# WHAT IS BEING ASKED
Working from the top of the listing below, retype each line through the line containing "- ✅ Beautiful color schemes", both included, with no pictures.

# PROVIDED ENTRIES
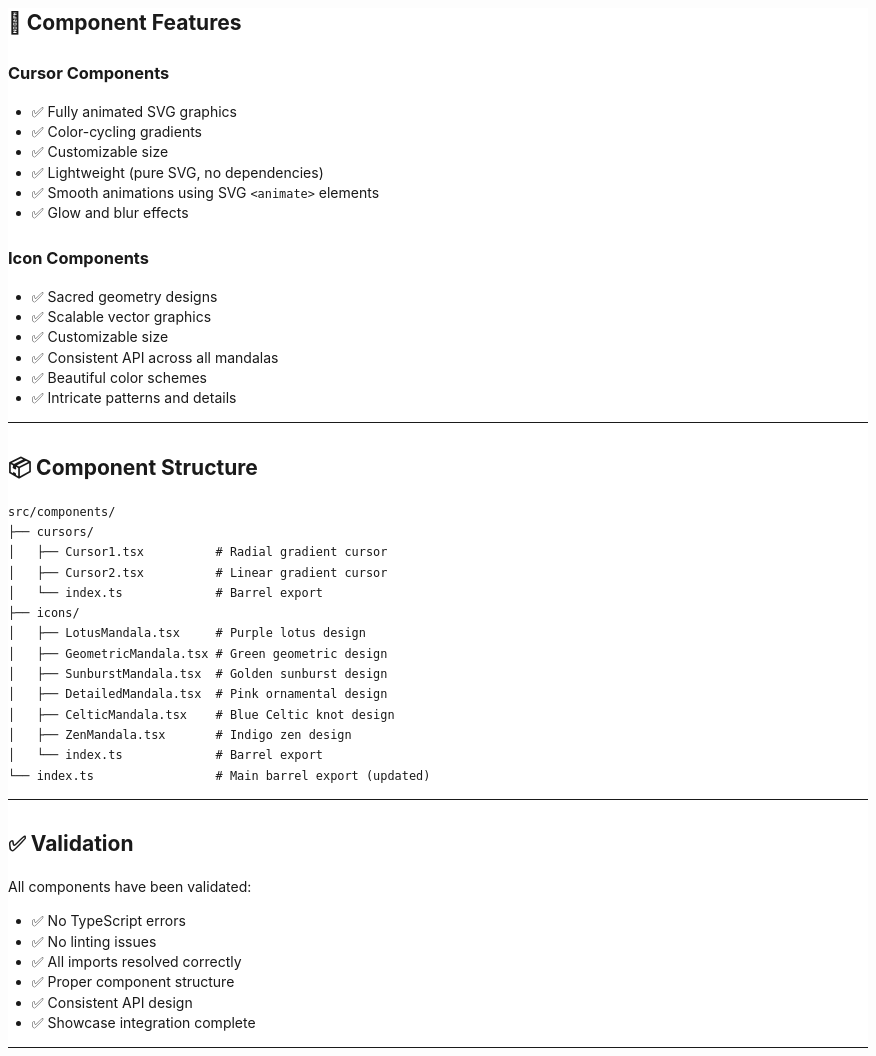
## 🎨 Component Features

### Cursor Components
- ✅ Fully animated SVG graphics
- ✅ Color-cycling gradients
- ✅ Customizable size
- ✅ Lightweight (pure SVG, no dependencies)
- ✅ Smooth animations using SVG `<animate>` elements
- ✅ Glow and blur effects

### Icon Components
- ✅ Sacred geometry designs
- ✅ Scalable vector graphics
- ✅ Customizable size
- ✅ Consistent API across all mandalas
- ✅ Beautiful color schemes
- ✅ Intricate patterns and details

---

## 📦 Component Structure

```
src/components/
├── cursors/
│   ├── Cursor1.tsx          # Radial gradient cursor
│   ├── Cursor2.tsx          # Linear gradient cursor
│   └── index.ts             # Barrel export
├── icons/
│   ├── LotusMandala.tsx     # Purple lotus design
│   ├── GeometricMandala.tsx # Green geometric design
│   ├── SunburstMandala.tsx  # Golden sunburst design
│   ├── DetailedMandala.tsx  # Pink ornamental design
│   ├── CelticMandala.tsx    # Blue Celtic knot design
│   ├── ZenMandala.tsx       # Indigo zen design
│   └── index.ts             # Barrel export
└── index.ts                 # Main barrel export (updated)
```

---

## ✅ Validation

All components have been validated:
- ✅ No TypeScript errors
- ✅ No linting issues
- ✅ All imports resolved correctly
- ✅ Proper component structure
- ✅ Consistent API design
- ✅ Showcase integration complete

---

# RESULT
## 🎨 Component Features

### Cursor Components
- ✅ Fully animated SVG graphics
- ✅ Color-cycling gradients
- ✅ Customizable size
- ✅ Lightweight (pure SVG, no dependencies)
- ✅ Smooth animations using SVG `<animate>` elements
- ✅ Glow and blur effects

### Icon Components
- ✅ Sacred geometry designs
- ✅ Scalable vector graphics
- ✅ Customizable size
- ✅ Consistent API across all mandalas
- ✅ Beautiful color schemes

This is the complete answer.